# Material supplied:
= Beginning of Section =
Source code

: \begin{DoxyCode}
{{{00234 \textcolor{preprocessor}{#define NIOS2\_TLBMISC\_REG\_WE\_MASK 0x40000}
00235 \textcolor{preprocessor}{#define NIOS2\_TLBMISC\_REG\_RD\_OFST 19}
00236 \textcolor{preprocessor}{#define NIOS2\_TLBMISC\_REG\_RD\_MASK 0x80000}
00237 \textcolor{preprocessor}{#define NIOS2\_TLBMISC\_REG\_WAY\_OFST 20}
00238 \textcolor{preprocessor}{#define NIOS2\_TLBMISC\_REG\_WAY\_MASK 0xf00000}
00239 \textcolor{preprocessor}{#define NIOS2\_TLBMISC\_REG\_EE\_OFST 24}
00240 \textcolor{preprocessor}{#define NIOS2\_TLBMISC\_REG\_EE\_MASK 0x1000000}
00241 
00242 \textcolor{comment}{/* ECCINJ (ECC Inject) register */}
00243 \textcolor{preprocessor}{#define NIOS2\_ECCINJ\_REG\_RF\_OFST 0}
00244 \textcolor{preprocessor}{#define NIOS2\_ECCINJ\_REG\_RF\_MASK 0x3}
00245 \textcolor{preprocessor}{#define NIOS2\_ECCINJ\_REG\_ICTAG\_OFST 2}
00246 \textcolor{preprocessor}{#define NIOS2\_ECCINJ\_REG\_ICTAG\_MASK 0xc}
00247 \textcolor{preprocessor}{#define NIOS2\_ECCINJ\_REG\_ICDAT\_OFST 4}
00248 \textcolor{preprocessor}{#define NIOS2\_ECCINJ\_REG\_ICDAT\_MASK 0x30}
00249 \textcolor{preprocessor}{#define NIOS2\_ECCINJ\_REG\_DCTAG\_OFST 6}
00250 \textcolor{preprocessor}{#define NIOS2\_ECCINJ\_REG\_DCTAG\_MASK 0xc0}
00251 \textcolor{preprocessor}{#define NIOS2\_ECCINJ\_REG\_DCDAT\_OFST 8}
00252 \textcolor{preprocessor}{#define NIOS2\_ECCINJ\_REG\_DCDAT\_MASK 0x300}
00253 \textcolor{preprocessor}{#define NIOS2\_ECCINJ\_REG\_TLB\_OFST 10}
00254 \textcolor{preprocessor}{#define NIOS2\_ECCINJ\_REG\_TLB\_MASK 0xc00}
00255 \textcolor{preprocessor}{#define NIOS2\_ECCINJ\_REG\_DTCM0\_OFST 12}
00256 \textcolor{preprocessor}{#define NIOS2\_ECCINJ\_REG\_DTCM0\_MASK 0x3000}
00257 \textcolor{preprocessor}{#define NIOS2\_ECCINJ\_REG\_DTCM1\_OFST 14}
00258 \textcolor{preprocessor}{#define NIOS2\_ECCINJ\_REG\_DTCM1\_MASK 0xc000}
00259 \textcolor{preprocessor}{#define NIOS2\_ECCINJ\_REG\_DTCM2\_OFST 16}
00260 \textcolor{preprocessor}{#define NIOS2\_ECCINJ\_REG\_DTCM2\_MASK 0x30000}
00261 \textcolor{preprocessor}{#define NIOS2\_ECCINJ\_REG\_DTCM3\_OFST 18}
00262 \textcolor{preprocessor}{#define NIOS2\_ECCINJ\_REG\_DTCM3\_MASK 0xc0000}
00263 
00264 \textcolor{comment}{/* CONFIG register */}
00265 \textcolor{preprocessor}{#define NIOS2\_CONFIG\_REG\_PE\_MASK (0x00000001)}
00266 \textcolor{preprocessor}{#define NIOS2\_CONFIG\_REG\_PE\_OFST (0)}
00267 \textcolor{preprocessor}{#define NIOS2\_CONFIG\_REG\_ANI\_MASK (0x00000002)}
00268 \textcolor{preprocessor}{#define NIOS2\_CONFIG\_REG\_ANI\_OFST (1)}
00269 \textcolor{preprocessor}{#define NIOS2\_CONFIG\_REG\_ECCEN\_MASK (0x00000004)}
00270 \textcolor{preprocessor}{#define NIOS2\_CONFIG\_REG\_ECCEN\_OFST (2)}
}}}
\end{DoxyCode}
= End of Section =
= Beginning of Section =
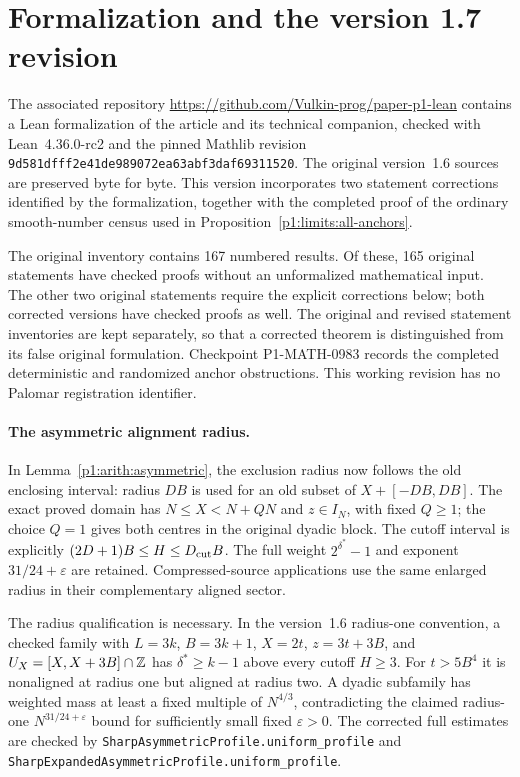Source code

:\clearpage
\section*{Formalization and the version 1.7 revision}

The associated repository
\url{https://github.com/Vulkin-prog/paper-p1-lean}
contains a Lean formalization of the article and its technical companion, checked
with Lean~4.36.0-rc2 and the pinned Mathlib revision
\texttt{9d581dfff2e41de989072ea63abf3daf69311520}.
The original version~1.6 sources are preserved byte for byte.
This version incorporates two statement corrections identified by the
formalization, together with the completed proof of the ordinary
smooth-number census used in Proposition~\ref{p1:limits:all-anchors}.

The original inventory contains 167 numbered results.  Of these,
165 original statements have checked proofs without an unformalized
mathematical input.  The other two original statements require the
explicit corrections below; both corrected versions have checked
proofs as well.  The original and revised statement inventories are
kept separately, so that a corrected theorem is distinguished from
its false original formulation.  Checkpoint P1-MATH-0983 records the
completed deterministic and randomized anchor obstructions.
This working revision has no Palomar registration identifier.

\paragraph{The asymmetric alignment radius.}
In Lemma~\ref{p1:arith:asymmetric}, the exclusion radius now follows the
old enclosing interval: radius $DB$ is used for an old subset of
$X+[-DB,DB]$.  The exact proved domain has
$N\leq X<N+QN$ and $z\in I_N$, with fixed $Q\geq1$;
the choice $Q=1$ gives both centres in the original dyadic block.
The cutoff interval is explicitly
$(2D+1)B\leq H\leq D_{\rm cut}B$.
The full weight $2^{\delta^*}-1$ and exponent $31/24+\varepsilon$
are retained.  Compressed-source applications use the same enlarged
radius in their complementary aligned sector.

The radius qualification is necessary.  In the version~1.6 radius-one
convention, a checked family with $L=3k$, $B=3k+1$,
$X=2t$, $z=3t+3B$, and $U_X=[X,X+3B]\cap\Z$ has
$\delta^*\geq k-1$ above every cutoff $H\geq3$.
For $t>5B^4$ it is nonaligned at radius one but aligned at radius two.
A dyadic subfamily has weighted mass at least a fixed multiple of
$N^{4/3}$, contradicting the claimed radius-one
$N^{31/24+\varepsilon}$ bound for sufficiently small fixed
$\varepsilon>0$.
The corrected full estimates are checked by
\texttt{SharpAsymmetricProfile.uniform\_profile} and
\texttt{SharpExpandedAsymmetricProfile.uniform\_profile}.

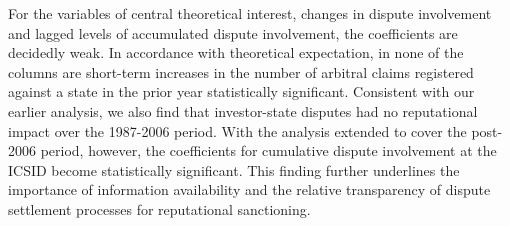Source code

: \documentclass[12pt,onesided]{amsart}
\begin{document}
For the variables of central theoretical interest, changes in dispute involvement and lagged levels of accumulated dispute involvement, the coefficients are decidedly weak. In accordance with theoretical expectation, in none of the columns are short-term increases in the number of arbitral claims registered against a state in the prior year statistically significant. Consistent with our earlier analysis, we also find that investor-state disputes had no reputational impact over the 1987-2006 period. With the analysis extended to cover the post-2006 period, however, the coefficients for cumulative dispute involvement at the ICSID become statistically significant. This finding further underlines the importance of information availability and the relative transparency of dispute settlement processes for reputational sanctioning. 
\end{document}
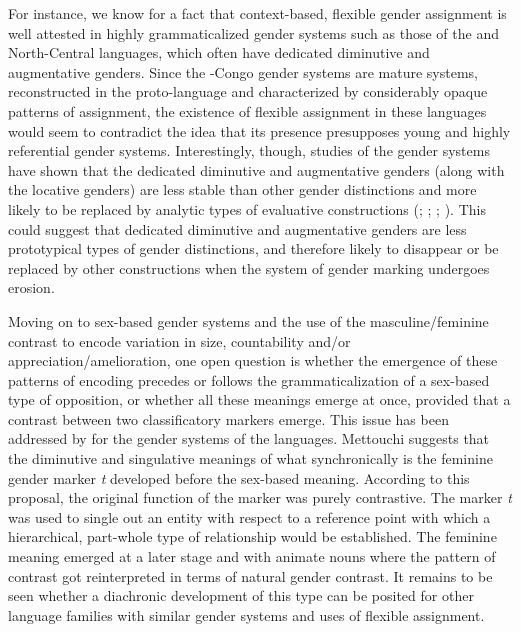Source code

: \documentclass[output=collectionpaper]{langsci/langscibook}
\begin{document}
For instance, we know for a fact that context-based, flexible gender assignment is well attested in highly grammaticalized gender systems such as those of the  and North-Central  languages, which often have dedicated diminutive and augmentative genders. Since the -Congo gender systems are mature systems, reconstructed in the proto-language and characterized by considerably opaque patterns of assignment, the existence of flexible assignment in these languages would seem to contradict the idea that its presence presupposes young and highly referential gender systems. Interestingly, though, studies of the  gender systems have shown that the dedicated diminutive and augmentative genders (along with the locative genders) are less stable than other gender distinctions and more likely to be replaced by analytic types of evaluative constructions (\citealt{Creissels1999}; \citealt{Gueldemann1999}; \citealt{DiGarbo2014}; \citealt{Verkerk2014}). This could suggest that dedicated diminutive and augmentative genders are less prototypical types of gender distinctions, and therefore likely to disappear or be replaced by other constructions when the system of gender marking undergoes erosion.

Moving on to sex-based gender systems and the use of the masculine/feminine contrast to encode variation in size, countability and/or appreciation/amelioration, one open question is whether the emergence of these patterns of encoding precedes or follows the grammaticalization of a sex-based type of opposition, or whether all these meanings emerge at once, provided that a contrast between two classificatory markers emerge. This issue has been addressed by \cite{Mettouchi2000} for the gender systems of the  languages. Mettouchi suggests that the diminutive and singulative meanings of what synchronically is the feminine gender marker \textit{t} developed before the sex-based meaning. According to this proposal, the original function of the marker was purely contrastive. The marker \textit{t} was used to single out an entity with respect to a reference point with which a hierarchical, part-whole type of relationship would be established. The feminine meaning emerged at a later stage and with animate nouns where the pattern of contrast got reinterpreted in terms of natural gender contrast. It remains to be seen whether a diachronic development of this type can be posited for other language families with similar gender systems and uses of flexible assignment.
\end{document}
= End of Section =
= Beginning of Section =
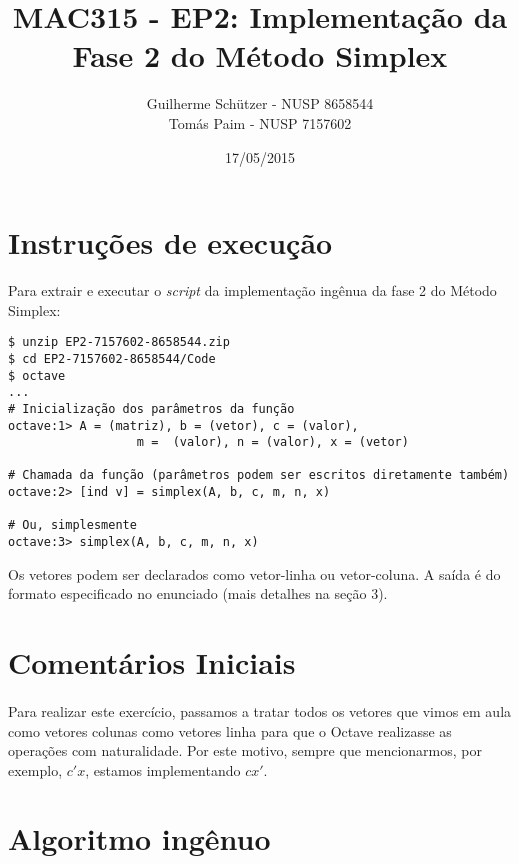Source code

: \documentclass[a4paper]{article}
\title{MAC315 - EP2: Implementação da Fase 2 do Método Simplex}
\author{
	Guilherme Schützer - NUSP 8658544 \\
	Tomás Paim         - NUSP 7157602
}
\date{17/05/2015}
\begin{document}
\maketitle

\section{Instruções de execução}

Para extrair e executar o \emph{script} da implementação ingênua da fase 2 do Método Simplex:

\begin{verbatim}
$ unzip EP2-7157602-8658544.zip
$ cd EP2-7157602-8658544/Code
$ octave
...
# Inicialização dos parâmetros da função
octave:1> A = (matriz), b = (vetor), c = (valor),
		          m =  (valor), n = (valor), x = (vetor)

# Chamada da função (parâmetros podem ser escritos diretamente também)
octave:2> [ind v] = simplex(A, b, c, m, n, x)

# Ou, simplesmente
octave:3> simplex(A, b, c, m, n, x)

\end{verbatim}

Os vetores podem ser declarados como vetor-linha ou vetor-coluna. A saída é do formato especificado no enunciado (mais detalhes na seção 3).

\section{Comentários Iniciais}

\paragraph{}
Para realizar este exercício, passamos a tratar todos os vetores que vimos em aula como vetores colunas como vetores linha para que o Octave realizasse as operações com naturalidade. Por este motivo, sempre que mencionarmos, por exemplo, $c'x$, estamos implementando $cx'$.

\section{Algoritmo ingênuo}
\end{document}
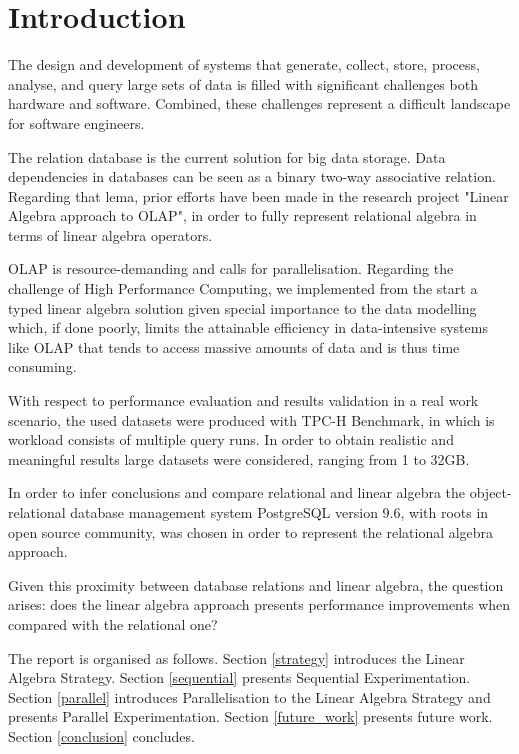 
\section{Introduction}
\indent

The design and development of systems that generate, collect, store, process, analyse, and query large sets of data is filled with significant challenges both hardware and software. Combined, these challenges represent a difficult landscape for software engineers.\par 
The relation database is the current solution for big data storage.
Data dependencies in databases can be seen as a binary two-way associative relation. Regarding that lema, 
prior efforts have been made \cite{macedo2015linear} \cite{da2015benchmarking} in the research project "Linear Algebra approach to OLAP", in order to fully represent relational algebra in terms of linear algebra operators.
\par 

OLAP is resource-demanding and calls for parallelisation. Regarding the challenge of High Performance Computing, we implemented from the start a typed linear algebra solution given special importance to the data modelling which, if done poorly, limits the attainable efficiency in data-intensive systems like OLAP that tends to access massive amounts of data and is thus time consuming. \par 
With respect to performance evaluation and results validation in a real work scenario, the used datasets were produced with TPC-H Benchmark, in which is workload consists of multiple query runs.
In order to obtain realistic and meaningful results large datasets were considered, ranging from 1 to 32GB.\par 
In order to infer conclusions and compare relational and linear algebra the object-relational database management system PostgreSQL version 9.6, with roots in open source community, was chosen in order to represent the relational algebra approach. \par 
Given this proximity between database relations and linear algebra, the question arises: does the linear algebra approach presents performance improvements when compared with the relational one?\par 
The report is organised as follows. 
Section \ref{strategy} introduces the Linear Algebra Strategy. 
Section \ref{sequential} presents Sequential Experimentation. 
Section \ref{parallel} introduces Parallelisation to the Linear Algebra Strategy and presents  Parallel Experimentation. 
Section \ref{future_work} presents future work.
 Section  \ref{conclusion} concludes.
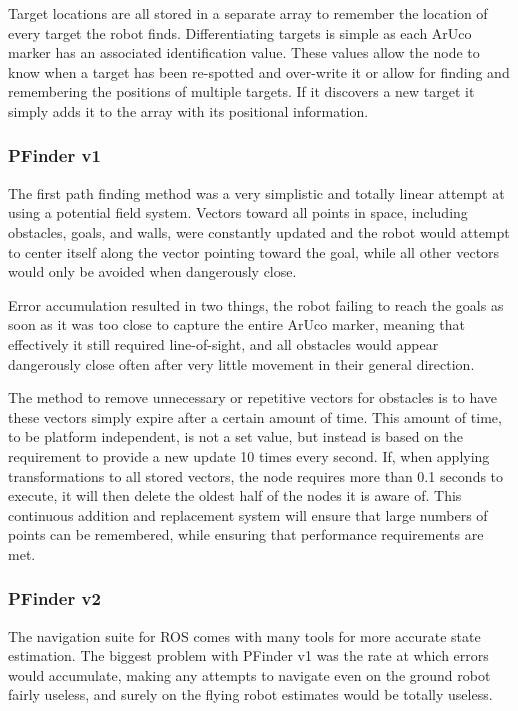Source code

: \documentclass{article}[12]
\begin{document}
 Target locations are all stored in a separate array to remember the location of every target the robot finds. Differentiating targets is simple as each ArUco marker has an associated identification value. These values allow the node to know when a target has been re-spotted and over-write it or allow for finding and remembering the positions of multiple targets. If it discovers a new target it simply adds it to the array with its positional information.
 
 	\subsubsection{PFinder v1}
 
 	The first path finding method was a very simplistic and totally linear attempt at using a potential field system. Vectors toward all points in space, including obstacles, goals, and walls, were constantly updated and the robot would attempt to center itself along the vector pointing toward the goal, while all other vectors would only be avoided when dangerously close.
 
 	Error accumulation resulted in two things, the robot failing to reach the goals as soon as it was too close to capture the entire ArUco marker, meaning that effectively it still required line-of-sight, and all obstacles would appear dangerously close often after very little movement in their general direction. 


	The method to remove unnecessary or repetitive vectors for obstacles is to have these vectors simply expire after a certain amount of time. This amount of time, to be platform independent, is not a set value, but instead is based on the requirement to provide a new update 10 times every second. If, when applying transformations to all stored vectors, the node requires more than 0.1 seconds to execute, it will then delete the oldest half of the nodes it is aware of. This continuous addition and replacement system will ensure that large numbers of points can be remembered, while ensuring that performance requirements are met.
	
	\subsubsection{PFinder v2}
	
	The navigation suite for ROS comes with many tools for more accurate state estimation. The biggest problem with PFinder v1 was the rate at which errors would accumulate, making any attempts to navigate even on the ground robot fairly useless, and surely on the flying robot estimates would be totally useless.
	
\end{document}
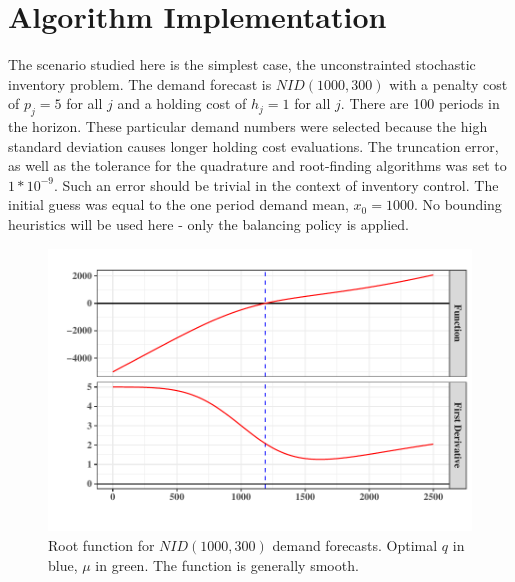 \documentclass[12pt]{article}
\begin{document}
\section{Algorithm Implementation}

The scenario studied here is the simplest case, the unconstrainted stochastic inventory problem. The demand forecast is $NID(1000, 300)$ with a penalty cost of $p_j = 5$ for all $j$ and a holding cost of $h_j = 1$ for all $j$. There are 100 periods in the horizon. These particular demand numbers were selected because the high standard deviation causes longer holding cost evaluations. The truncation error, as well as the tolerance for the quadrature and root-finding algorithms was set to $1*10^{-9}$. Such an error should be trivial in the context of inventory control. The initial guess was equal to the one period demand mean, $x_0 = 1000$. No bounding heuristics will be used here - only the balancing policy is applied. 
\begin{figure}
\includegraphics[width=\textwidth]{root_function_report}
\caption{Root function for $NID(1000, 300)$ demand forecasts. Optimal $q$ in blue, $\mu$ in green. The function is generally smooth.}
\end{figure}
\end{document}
= End of Section =
# What the task asks:
Count the lines in the material above where the string "order" appears, then state only that count.

# Output of the exercise:
3